Lesson 6.0 More About Data - Mathematics NCEA Level 2 Study Notes

Introduction to Data Cleaning

  • Definition of Data Cleaning: The process of checking a data set for incorrect or missing data values.
  • Methodology for Identification: Data cleaning can be initiated by examining graphs, specifically visual representations like a box plot.
  • Achievement Standard Context: For the Mathematics NCEA Level 2 Achievement Standard, students are typically provided with an appropriate data set. It is highly unlikely that students will be required to delete or remove any data values during the assessment.

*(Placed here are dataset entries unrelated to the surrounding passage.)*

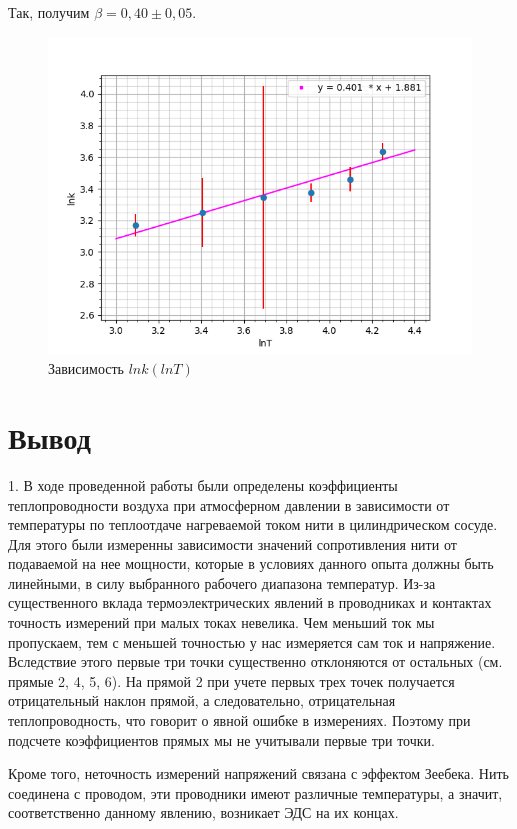 \documentclass[12pt,a4paper]{article}
\begin{document}
\begin{enumerate}
Так, получим $\beta=0,40\pm0,05$.
\begin{figure}[h!]
    \centering
    \includegraphics[scale=0.72]{lnk(lnT).png}
    \caption{Зависимость $lnk(lnT)$}
\end{figure}


\end{enumerate}
\newpage

\section{Вывод}

1. В ходе проведенной работы были определены коэффициенты теплопроводности воздуха при атмосферном давлении в зависимости от температуры по теплоотдаче нагреваемой током нити в цилиндрическом сосуде. Для этого были измеренны зависимости значений сопротивления нити от подаваемой на нее мощности, которые в условиях данного опыта должны быть линейными, в силу выбранного рабочего диапазона температур. Из-за
существенного вклада термоэлектрических явлений в проводниках и контактах точность измерений при малых токах невелика. Чем меньший ток мы пропускаем, тем с меньшей точностью у нас измеряется сам ток и напряжение. Вследствие этого первые три точки существенно отклоняются от остальных (см. прямые 2, 4, 5, 6). На прямой 2 при учете первых трех точек получается отрицательный наклон прямой, а следовательно, отрицательная теплопроводность, что говорит о явной ошибке в измерениях. Поэтому при подсчете коэффициентов прямых мы не учитывали первые три точки. 

Кроме того, неточность измерений напряжений связана с эффектом Зеебека. Нить соединена с проводом, эти проводники имеют различные температуры, а значит, соответственно данному явлению, возникает ЭДС на их концах.
\end{document}
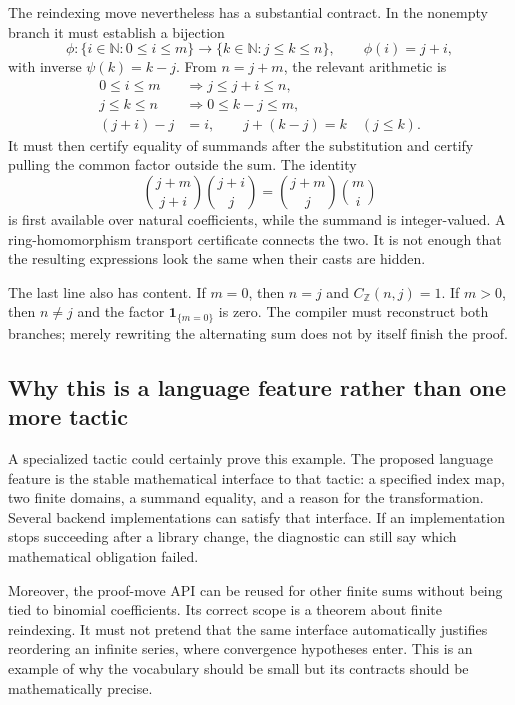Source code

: \documentclass[11pt,a4paper]{article}
\newcommand{\N}{\mathbb N}
\newcommand{\Z}{\mathbb Z}
\newcommand{\ind}[1]{\mathbf 1_{\{#1\}}}
\theoremstyle{remark}
\begin{document}
The reindexing move nevertheless has a substantial contract. In the nonempty branch it must establish a bijection
\[
\phi:\{i\in\N:0\leq i\leq m\}\longrightarrow
\{k\in\N:j\leq k\leq n\},\qquad \phi(i)=j+i,
\]
with inverse $\psi(k)=k-j$. From $n=j+m$, the relevant arithmetic is
\begin{align*}
0\leq i\leq m&\Longrightarrow j\leq j+i\leq n,\\
j\leq k\leq n&\Longrightarrow 0\leq k-j\leq m,\\
(j+i)-j&=i,\qquad j+(k-j)=k\quad(j\leq k).
\end{align*}
It must then certify equality of summands after the substitution and certify pulling the common factor outside the sum. The identity
\[
\binom{j+m}{j+i}\binom{j+i}{j}
=\binom{j+m}{j}\binom mi
\]
is first available over natural coefficients, while the summand is integer-valued. A ring-homomorphism transport certificate connects the two. It is not enough that the resulting expressions look the same when their casts are hidden.

The last line also has content. If $m=0$, then $n=j$ and $C_{\Z}(n,j)=1$. If $m>0$, then $n\ne j$ and the factor $\ind{m=0}$ is zero. The compiler must reconstruct both branches; merely rewriting the alternating sum does not by itself finish the proof.

\subsection{Why this is a language feature rather than one more tactic}
A specialized tactic could certainly prove this example. The proposed language feature is the stable mathematical interface to that tactic: a specified index map, two finite domains, a summand equality, and a reason for the transformation. Several backend implementations can satisfy that interface. If an implementation stops succeeding after a library change, the diagnostic can still say which mathematical obligation failed.

Moreover, the proof-move API can be reused for other finite sums without being tied to binomial coefficients. Its correct scope is a theorem about finite reindexing. It must not pretend that the same interface automatically justifies reordering an infinite series, where convergence hypotheses enter. This is an example of why the vocabulary should be small but its contracts should be mathematically precise.
\end{document}
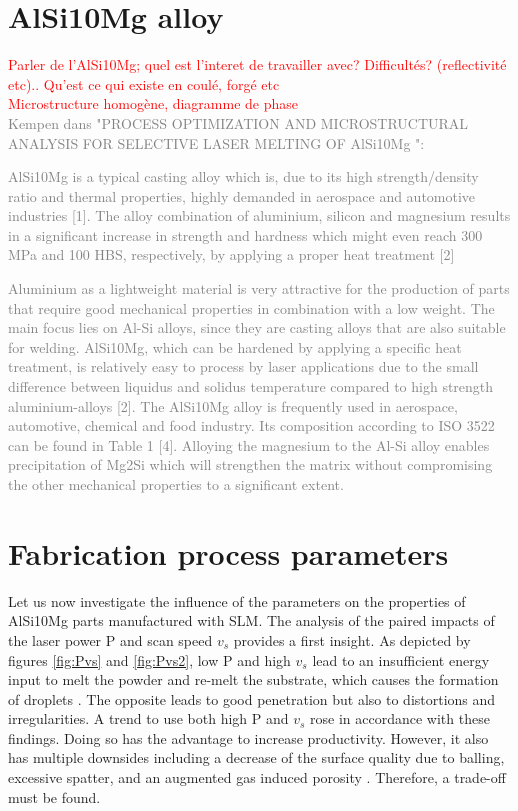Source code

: \section{AlSi10Mg alloy}
\textcolor{red}{Parler de l'AlSi10Mg; quel est l'interet de travailler avec? Difficultés? (reflectivité etc).. Qu'est ce qui existe en coulé, forgé etc}\\
\textcolor{red}{Microstructure homogène, diagramme de phase}\\

\textcolor{gray}{Kempen dans "PROCESS OPTIMIZATION AND MICROSTRUCTURAL ANALYSIS FOR SELECTIVE LASER
MELTING OF AlSi10Mg ":}

\textcolor{gray}{AlSi10Mg is a typical casting alloy which is, due to its high strength/density ratio and thermal
properties, highly demanded in aerospace and automotive industries [1]. The alloy combination of aluminium,
silicon and magnesium results in a significant increase in strength and hardness which might even reach 300
MPa and 100 HBS, respectively, by applying a proper heat treatment [2]}

\textcolor{gray}{Aluminium as a lightweight material is very attractive for the production of parts that require good
mechanical properties in combination with a low weight. The main focus lies on Al-Si alloys, since they are
casting alloys that are also suitable for welding. AlSi10Mg, which can be hardened by applying a specific heat
treatment, is relatively easy to process by laser applications due to the small difference between liquidus and
solidus temperature compared to high strength aluminium-alloys [2]. The AlSi10Mg alloy is frequently used in
aerospace, automotive, chemical and food industry. Its composition according to ISO 3522 can be found in
Table 1 [4]. Alloying the magnesium to the Al-Si alloy enables precipitation of Mg2Si which will strengthen the
matrix without compromising the other mechanical properties to a significant extent.}

\section{Fabrication process parameters}
\label{pp}
Let us now investigate the influence of the parameters on the properties of AlSi10Mg parts manufactured with SLM. The analysis of the paired impacts of the laser power P and scan speed $v_s$ provides a first insight. As depicted by figures \ref{fig:Pvs} and \ref{fig:Pvs2}, low P and high $v_s$ lead to an insufficient energy input to melt the powder and re-melt the substrate, which causes the formation of droplets \parencite{Kempen110817} . The opposite leads to good penetration but also to distortions and irregularities.   A trend to use both high P and $v_s$ rose in accordance with these findings. Doing so has the advantage to increase productivity. However, it also has multiple downsides including a decrease of the surface quality due to balling, excessive spatter, and an augmented gas induced porosity \parencite{Mertens170406}. Therefore, a trade-off must be found. \\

Managing Unusual, Incorrect, or Missing Data

  • Handling 'Odd' Data Points: When a data point appears unusual, the initial step is to "drill down" into the data to identify why it differs from the rest of the sample.
  • Factors for Differentiation: Variations in data points often stem from specific attributes such as:     * Color     * Brand     * Breed     * Species
  • Visual Examples: The lesson cites three specific instances (referred to as Example 1, Example 2, and Example 3) where box plots are used to identify points that appear unique or different.
  • Guidelines for Removing Data (Cautionary Rules):     * A point should only be removed if it is significantly distant from the bulk of the data and is skewing the investigation.     * Removal is permitted if the value is categorized as "impossible" and is accompanied by a logical justification.     * General Rule: Within the scope of this Achievement Standard, the removal of data points is very unlikely to be necessary.

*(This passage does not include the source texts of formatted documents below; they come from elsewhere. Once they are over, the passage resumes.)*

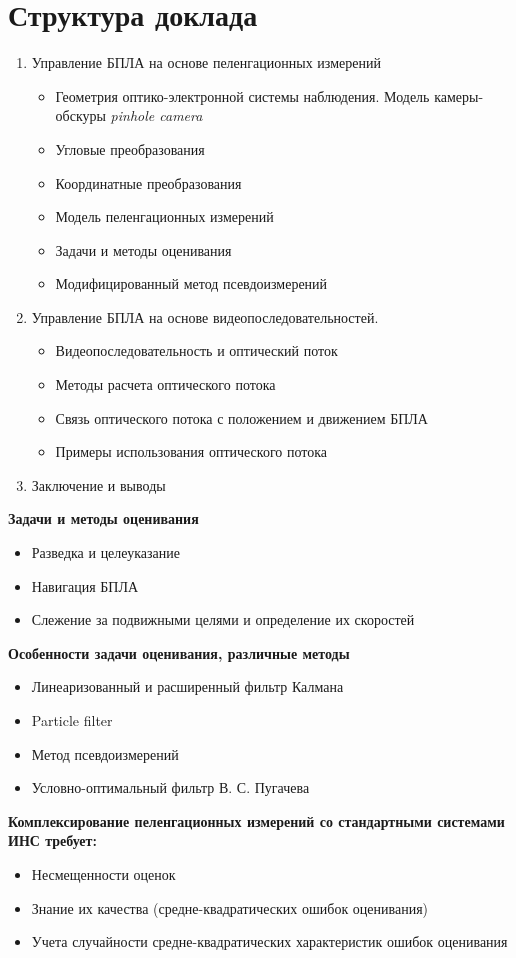 \section*{Структура доклада}
\begin{enumerate}
\item
Управление БПЛА на основе пеленгационных измерений
\begin{itemize}
\item Геометрия оптико-электронной системы наблюдения. Модель камеры-обскуры {\it pinhole camera}
\item Угловые преобразования
\item Координатные преобразования
\item Модель пеленгационных измерений
\item Задачи и методы оценивания
\item Модифицированный метод псевдоизмерений
\end{itemize}
\item Управление БПЛА на основе видеопоследовательностей.
\begin{itemize}
\item Видеопоследовательность и оптический поток
\item Методы расчета оптического потока
\item Связь оптического потока с положением и движением БПЛА \item Примеры использования оптического потока
\end{itemize}
\item Заключение и выводы
\end{enumerate} 

{\bf Задачи и методы оценивания}
\begin{itemize}\item Разведка и целеуказание
\item Навигация БПЛА
\item Слежение за подвижными целями и определение их скоростей
\end{itemize}

{\bf Особенности задачи оценивания, различные методы}
\begin{itemize}
\item Линеаризованный и расширенный фильтр Калмана
\item Particle filter
\item Метод псевдоизмерений
\item Условно-оптимальный фильтр В. С. Пугачева
\end{itemize}

{\bf Комплексирование пеленгационных измерений со стандартными системами ИНС требует:}

\begin{itemize}
\item Несмещенности оценок
\item Знание их качества (средне-квадратических ошибок оценивания)
\item Учета случайности средне-квадратических характеристик ошибок оценивания
\end{itemize}





%


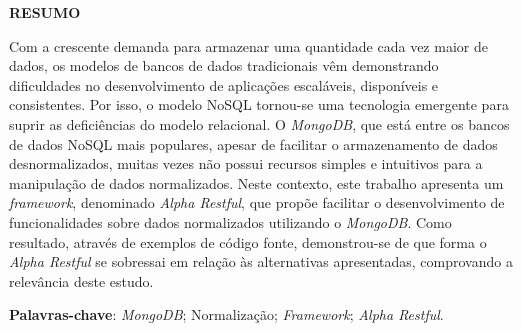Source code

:\vfill
\begin{center}
{\textbf{RESUMO}\\}
\end{center}
\noindent

Com a crescente demanda para armazenar uma quantidade cada vez maior de dados, os modelos de bancos de dados tradicionais vêm demonstrando dificuldades no desenvolvimento de aplicações escaláveis, disponíveis e consistentes. Por isso, o modelo NoSQL tornou-se uma tecnologia emergente para suprir as deficiências do modelo relacional. O \textit{MongoDB}, que está entre os bancos de dados NoSQL mais populares, apesar de facilitar o armazenamento de dados desnormalizados, muitas vezes não possui recursos simples e intuitivos para a manipulação de dados normalizados. Neste contexto, este trabalho apresenta um \textit{framework}, denominado \textit{Alpha Restful}, que propõe facilitar o desenvolvimento de funcionalidades sobre dados normalizados utilizando o \textit{MongoDB}. Como resultado, através de exemplos de código fonte, demonstrou-se de que forma o \textit{Alpha Restful} se sobressai em relação às alternativas apresentadas, comprovando a relevância deste estudo.

\vspace{\onelineskip}
 \noindent
 \textbf{Palavras-chave}: \textit{MongoDB}; Normalização; \textit{Framework}; \textit{Alpha Restful}.
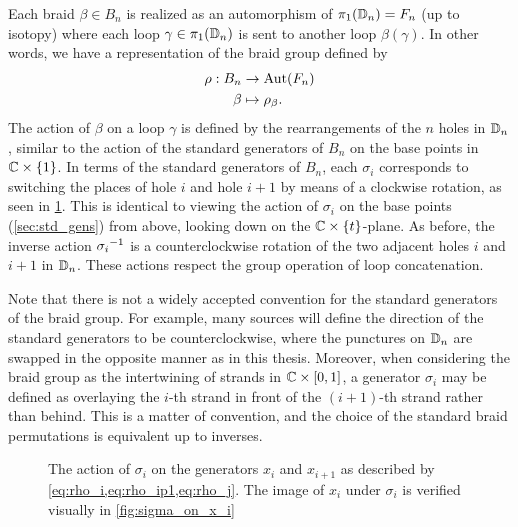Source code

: Each braid $\beta\in B_n$ is realized as an automorphism of $\pi_1(\mathbb{D}_n) = F_n$ (up to isotopy) where each loop $\gamma\in\pi_1(\mathbb{D}_n)$ is sent to another loop $\beta(\gamma)$. In other words, we have a representation of the braid group defined by
\begin{align}
    \rho: B_n &\to \textrm{Aut}\!\left( F_n \right) \\
    \beta &\mapsto \rho_\beta.
\end{align}
The action of $\beta$ on a loop $\gamma$ is defined by the rearrangements of the $n$ holes in $\mathbb{D}_n$, similar to the action of the standard generators of $B_n$ on the base points in $\mathbb{C}\times\left\{ 1 \right\}$. In terms of the standard generators of $B_n$, each $\sigma_i$ corresponds to switching the places of hole $i$ and hole $i+1$ by means of a clockwise rotation, as seen in \cref{fig:sigma_on_Dn}. This is identical to viewing the action of $\sigma_i$ on the base points (\cref{sec:std_gens}) from above, looking down on the $\mathbb{C}\times\left\{ t \right\}$-plane. As before, the inverse action ${ \sigma_i }^{-1}$ is a counterclockwise rotation of the two adjacent holes $i$ and $i+1$ in $\mathbb{D}_n$. These actions respect the group operation of loop concatenation.

Note that there is not a widely accepted convention for the standard generators of the braid group. For example, many sources will define the direction of the standard generators to be counterclockwise, where the punctures on $\mathbb{D}_n$ are swapped in the opposite manner as in this thesis. Moreover, when considering the braid group as the intertwining of strands in $\mathbb{C}\times \left[ 0,1 \right]$, a generator $\sigma_i$ may be defined as overlaying the $i$-th strand in front of the $(i+1)$-th strand rather than behind. This is a matter of convention, and the choice of the standard braid permutations is equivalent up to inverses.


\begin{figure}[htbp]
    \centering
    
    \caption{The action of $\sigma_i$ on the generators $x_i$ and $x_{i+1}$ as described by \cref{eq:rho_i,eq:rho_ip1,eq:rho_j}. The image of $x_i$ under $\sigma_i$ is verified visually in \cref{fig:sigma_on_x_i}}\label{fig:sigma_on_Dn}
\end{figure}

Summary Statistics and Box Plot Fundamentals

  • Summary Statistics Definition: These are calculations derived from a sample that describe its characteristics. Key summary statistics include:     * Mean     * Median     * Quartiles     * Range
  • The Box Plot: A specific type of graph designed to display summary statistics visually.
  • Resources for Further Learning: Students needing additional clarification are encouraged to:     * Watch instructional videos titled "UNDERSTANDING SUMMARY STATISTICS" and "UNDERSTANDING BOX PLOTS."     * Refer to the Glossary provided in the course materials.     * Contact their teacher regarding Level 1 module revision if necessary.

Analysis of Box Plot Principles

Based on the "Statement/True/False" evaluation section, the following principles define the use and interpretation of box plots:

  • The Median Indicator: In a box plot, the "line" located inside the box represents the median, not the mean.
  • Quartile Division: A box plot is structured to be divided into four equal-sized groups (each representing 25%25\% of the data points).
  • Sample Size Sensitivity: The construction and size of a box plot are influenced by the sample size of the data being analyzed.
  • Comparative Utility: Box plots are highly effective tools for comparing different categories within a dataset, such as comparing data for "males" versus "females."
  • Data Distribution Misconceptions: While the median represents the midpoint of the data distribution (half the values lie above and half below), this does not automatically apply to the mean unless the distribution is perfectly symmetrical.